Quando eu era criança, eu não ia à praia em Copacabana. Ipanema já tinha se imposto como o lugar da moda com o Píer servindo de ágora para surfistas, artistas, hippies, antenados e todo tipo de cuca legal. “Cuca Legal” era uma expressão da época que chegou a batizar novela e a ser imortalizada na letra da canção de Zé Rodrix que a Elis gravou – “Casa no Campo”. “Eu quero a esperança de óculos/e um filho de cuca legal”.
O Píer existiu temporariamente durante a construção do emissário submarino. Era uma espécie de ponte sobre o mar que levava a tubulação até o ponto em que os dejetos de esgoto seriam descartados. Daí formaram-se dunas, apelidas depois de Dunas do Barato, onde era possível encontrar Gal e os baianos e tentar se mudar o mundo com paz, amor e prosa. Hoje, quando a maré está baixa, é possível ver resquícios das vigas sob a areia.
Essa ideia de uma cidade sob águas marinhas aparece em um dos capítulos do livro “Os Anéis de Saturno” de W. G. Sebald, autor alemão que recém descobri e de quem copio o excerto na tradução de José Marcos Macedo:
“Dunwich: essa região é tão vazia e deserta que, se alguém fosse ali abandonado, mal saberia dizer se estava na costa do mar do Norte ou talvez às margens do mar Cáspio ou no golfo de Lian-tung.
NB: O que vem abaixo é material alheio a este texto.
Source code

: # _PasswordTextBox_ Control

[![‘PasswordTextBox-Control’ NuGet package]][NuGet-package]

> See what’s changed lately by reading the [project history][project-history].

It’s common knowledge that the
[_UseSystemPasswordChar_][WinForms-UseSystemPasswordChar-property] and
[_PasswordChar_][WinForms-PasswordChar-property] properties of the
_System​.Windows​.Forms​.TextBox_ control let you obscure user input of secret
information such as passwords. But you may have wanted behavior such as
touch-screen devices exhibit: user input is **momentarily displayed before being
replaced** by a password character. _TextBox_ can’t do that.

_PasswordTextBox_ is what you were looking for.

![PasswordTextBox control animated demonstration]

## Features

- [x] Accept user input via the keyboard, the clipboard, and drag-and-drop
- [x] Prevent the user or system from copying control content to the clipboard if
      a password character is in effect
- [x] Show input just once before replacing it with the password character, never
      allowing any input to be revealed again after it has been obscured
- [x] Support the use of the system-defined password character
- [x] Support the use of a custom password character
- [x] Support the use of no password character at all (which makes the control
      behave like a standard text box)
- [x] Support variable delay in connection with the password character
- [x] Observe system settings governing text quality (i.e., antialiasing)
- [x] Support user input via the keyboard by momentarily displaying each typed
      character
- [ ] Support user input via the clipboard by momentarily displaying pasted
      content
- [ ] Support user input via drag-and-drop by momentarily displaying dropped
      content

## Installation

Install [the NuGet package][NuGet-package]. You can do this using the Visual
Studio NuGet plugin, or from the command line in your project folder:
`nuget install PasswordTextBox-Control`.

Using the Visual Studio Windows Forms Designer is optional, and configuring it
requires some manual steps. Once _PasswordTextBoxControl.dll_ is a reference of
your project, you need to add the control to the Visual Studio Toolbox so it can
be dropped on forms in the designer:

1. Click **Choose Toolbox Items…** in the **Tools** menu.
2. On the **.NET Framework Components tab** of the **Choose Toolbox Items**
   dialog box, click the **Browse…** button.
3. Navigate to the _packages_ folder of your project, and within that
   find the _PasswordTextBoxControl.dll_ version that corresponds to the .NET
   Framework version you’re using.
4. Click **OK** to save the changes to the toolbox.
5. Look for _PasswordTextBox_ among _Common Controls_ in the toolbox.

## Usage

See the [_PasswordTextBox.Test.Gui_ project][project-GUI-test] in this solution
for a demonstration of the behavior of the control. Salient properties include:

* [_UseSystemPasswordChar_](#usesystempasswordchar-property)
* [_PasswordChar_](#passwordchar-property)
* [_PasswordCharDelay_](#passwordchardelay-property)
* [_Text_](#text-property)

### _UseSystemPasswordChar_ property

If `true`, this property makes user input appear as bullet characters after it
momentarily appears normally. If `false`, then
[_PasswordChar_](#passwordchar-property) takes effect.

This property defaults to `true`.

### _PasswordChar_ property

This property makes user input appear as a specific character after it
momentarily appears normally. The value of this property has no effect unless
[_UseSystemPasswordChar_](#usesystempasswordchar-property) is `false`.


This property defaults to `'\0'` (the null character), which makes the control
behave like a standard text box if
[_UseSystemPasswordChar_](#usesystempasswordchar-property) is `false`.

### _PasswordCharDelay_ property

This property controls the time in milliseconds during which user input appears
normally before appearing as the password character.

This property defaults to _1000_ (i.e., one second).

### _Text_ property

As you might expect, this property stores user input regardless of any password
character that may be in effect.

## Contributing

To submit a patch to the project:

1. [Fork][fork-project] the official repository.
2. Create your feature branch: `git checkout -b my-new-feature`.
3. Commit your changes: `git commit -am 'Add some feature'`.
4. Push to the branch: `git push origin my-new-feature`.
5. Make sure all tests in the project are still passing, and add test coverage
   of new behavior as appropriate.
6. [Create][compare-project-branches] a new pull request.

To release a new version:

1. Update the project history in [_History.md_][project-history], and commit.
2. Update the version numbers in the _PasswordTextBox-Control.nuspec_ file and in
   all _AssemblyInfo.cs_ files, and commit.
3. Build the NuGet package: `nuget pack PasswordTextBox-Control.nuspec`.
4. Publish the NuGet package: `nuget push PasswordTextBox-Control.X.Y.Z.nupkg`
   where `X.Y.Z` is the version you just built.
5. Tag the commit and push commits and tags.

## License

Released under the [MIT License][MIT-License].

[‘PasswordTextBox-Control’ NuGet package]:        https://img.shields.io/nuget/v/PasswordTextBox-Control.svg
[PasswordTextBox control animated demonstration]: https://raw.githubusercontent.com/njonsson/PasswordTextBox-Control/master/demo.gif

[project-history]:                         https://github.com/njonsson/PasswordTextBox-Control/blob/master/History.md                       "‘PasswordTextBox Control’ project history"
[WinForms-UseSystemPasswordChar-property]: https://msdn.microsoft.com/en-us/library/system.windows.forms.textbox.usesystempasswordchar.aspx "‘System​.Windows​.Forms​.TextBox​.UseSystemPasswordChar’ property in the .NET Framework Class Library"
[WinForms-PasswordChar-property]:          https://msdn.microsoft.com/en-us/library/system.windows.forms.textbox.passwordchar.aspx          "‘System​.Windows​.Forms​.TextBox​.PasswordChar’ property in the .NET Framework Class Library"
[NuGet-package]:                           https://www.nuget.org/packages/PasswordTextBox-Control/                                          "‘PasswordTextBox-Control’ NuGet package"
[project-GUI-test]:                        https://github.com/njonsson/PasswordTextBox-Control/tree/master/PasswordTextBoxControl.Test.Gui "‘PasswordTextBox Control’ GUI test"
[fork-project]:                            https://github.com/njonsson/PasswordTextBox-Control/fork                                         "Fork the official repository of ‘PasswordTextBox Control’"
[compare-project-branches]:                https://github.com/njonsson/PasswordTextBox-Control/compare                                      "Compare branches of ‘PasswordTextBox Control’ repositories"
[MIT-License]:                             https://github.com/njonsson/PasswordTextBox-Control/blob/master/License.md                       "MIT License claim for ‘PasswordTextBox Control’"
Ela é hoje o que restou de uma cidade que foi um dos portos mais importantes da Europa na Idade Média. Um dia houve ali mais de cinquenta igrejas, monastérios e hospitais, estaleiros, praças fortes, uma frota mercante e pesqueira com oitenta navios e dezenas de moinhos de vento. Tudo isso foi a pique e agora se encontra debaixo do mar, sob areia aluvial e cascalho, espalhado por uma área de seis ou sete quilômetros quadrados. Na noite de ano-novo de 1285 a 1286 uma inundação devastou a cidade baixa e a região do porto de forma tão terrível que, durante meses, ninguém foi capaz de dizer onde terminava o mar e começava a terra. Em toda parte, muros caídos, entulhos, escombros, vigas partidas, cascos de navio destroçados, massas encharcadas de lodo, cascalho, areia e água. Quando se olha o mar do topo da colina, na direção de onde deve ter sido um dia a cidade, sente-se o poderoso sorvo do vazio. Talvez seja por isso que Dunwich virou uma espécie de centro de peregrinação para escritores melancólicos na era vitoriana.”
Aí me vem a canção do Chico: “E quem sabe então o Rio será alguma cidade submersa” (“Futuros Amantes”). E ao invés de “Não se afobe não, que nada é pra já”, se afobe aí, amigão, venha ao Rio antes que seja tarde e a cidade vire mar.
Termino te escrever, abro o jornal e deparo com a seguinte resenha literária:
“Entre o céu e o sal”. Autor: Everton Behenck. Editora: Nacional. Páginas: 224. Preço: R$ 64,90. Sinopse: “A Zona Sul do Rio foi totalmente tomada pela água do mar. A elite expulsou os moradores dos morros para dar lugar aos novos bairros. Aos pobres, a única alternativa foi invadir os prédios alagados e construir ali novas favelas. É neste cenário que se desenrola esta distopia que mescla elementos reais com ficção.”
Mera coincidência ou primeira trombeta do apocalipse? Por via das dúvidas, venha logo.